At this point, it will be understood that each block of the flowchart illustrations and combinations of flowchart illustrations may be performed by computer program instructions. Since these computer program instructions may be mounted on a processor of a general purpose computer, special purpose computer, or other programmable data processing equipment, those instructions executed through the computer or the processor of other programmable data processing equipment may create a means to perform the functions be described in flowchart block(s). These computer program instructions may be stored in a computer usable or computer readable memory that can be directed to a computer or other programmable data processing equipment to implement functionality in a particular manner, and thus the computer usable or computer readable memory. It is also possible for the instructions stored in the computer usable or computer readable memory to produce an article of manufacture containing instruction means for performing the functions described in the flowchart block(s). Computer program instructions may also be mounted on a computer or other programmable data processing equipment, such that a series of operating steps may be performed on the computer or other programmable data processing equipment to create a computer-implemented process to create a computer or other programmable data. Instructions for performing the processing equipment may also provide steps for performing the functions described in the flowchart block(s).

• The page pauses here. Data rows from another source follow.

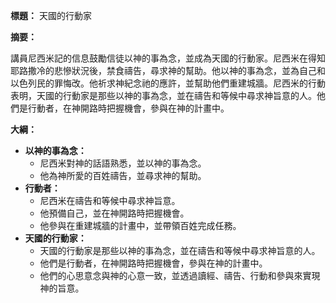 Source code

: **標題：** 天國的行動家

**摘要：**

講員尼西米記的信息鼓勵信徒以神的事為念，並成為天國的行動家。尼西米在得知耶路撒冷的悲慘狀況後，禁食禱告，尋求神的幫助。他以神的事為念，並為自己和以色列民的罪悔改。他祈求神紀念祂的應許，並幫助他們重建城牆。尼西米的行動表明，天國的行動家是那些以神的事為念，並在禱告和等候中尋求神旨意的人。他們是行動者，在神開路時把握機會，參與在神的計畫中。

**大綱：**

* **以神的事為念：**
    * 尼西米對神的話語熟悉，並以神的事為念。
    * 他為神所愛的百姓禱告，並尋求神的幫助。
* **行動者：**
    * 尼西米在禱告和等候中尋求神旨意。
    * 他預備自己，並在神開路時把握機會。
    * 他參與在重建城牆的計畫中，並帶領百姓完成任務。
* **天國的行動家：**
    * 天國的行動家是那些以神的事為念，並在禱告和等候中尋求神旨意的人。
    * 他們是行動者，在神開路時把握機會，參與在神的計畫中。
    * 他們的心思意念與神的心意一致，並透過讀經、禱告、行動和參與來實現神的旨意。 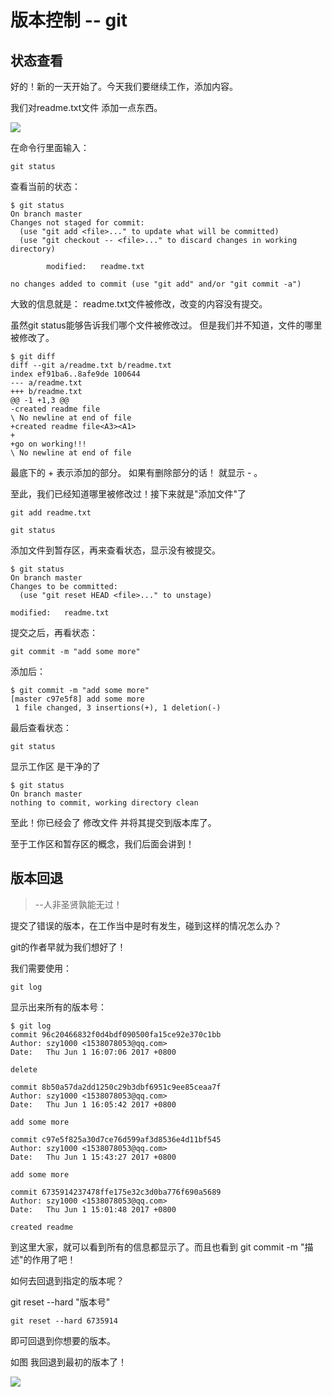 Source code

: # 版本控制 -- git

## 状态查看 ##

好的！新的一天开始了。今天我们要继续工作，添加内容。

我们对readme.txt文件 添加一点东西。

![](http://i.imgur.com/JReB3lO.png)

在命令行里面输入：

	git status

查看当前的状态：

	$ git status
	On branch master
	Changes not staged for commit:
	  (use "git add <file>..." to update what will be committed)
	  (use "git checkout -- <file>..." to discard changes in working directory)
	
	        modified:   readme.txt
	
	no changes added to commit (use "git add" and/or "git commit -a")

大致的信息就是： readme.txt文件被修改，改变的内容没有提交。

虽然git status能够告诉我们哪个文件被修改过。 但是我们并不知道，文件的哪里被修改了。

	$ git diff
	diff --git a/readme.txt b/readme.txt
	index ef91ba6..8afe9de 100644
	--- a/readme.txt
	+++ b/readme.txt
	@@ -1 +1,3 @@
	-created readme file
	\ No newline at end of file
	+created readme file<A3><A1>
	+
	+go on working!!!
	\ No newline at end of file

最底下的 + 表示添加的部分。 如果有删除部分的话！ 就显示 - 。

至此，我们已经知道哪里被修改过！接下来就是"添加文件"了

	git add readme.txt

	git status 

添加文件到暂存区，再来查看状态，显示没有被提交。

	$ git status
	On branch master
	Changes to be committed:
	  (use "git reset HEAD <file>..." to unstage)

    modified:   readme.txt

提交之后，再看状态：

	git commit -m "add some more"

添加后：

	$ git commit -m "add some more"
	[master c97e5f8] add some more
	 1 file changed, 3 insertions(+), 1 deletion(-)

最后查看状态：

	git status
显示工作区 是干净的了

	$ git status
	On branch master
	nothing to commit, working directory clean

至此！你已经会了 修改文件 并将其提交到版本库了。

至于工作区和暂存区的概念，我们后面会讲到！


## 版本回退 ##

>  --人非圣贤孰能无过！

提交了错误的版本，在工作当中是时有发生，碰到这样的情况怎么办？

git的作者早就为我们想好了！

我们需要使用：
	
	git log  

显示出来所有的版本号：

	$ git log
	commit 96c20466832f0d4bdf090500fa15ce92e370c1bb
	Author: szy1000 <1538078053@qq.com>
	Date:   Thu Jun 1 16:07:06 2017 +0800

    delete

	commit 8b50a57da2dd1250c29b3dbf6951c9ee85ceaa7f
	Author: szy1000 <1538078053@qq.com>
	Date:   Thu Jun 1 16:05:42 2017 +0800

    add some more

	commit c97e5f825a30d7ce76d599af3d8536e4d11bf545
	Author: szy1000 <1538078053@qq.com>
	Date:   Thu Jun 1 15:43:27 2017 +0800

    add some more

	commit 6735914237478ffe175e32c3d0ba776f690a5689
	Author: szy1000 <1538078053@qq.com>
	Date:   Thu Jun 1 15:01:48 2017 +0800

    created readme

到这里大家，就可以看到所有的信息都显示了。而且也看到 git commit -m "描述"的作用了吧！

如何去回退到指定的版本呢？

git reset --hard "版本号"

	git reset --hard 6735914

即可回退到你想要的版本。

如图 我回退到最初的版本了！

![](http://i.imgur.com/RvDTtSo.gif)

In addition, each block may represent a portion of a module, segment, or code that includes one or more executable instructions for executing a specified logical function(s). It should also be noted that in some alternative implementations, the functions noted in the blocks may occur out of order. For example, the two blocks shown in succession may in fact be executed substantially concurrently, or the blocks may sometimes be executed in the reverse order, depending on the corresponding function.

FIG. 1 describes a high-level view of the present disclosure.

Machine learning (ML) comprises a statistical approach where a graph structure with layers and nodes is designed, and the weights and biases of the nodes in the graph structure are trained over a large set of training data in order to make inference decisions.

After a neural network (NN) model is designed, the neural network model may typically be implemented in a deep learning framework before the neural network is trained based on the training data. Since there exist multiple different deep learning frameworks that utilize specific neural network formats for each of their own frameworks, the neural network model 101 may be represented in multiple different formats as shown in FIG. 1, item 102.

The present disclosure utilizes a set of conversion tools and optimization techniques in order to convert the neural network model from various pre-conversion formats to a format that can run on a neural processing unit (NPU). The set of conversion tools parses the neural network graph and creates an intermediate representation that can be serialized and processed in the later lower-level neural processing unit. In an example embodiment, a YAML type of markup language file can be used in order to store the intermediate representation of the neural network.

In some embodiments, the term “unit” may include any electrical circuitry, features, components, an assembly of electronic components or the like. That is, “unit” may include any processor-based or microprocessor-based system including systems using microcontrollers, integrated circuit, chip, microchip, reduced instruction set computers (RISC), application specific integrated circuits (ASICs), field-programmable gate arrays (FPGAs), graphical processing units (GPUs), logic circuits, and any other circuit or processor capable of executing the various operations and functions described herein. The above examples are examples only, and are thus not intended to limit in any way the definition or meaning of the term “unit.”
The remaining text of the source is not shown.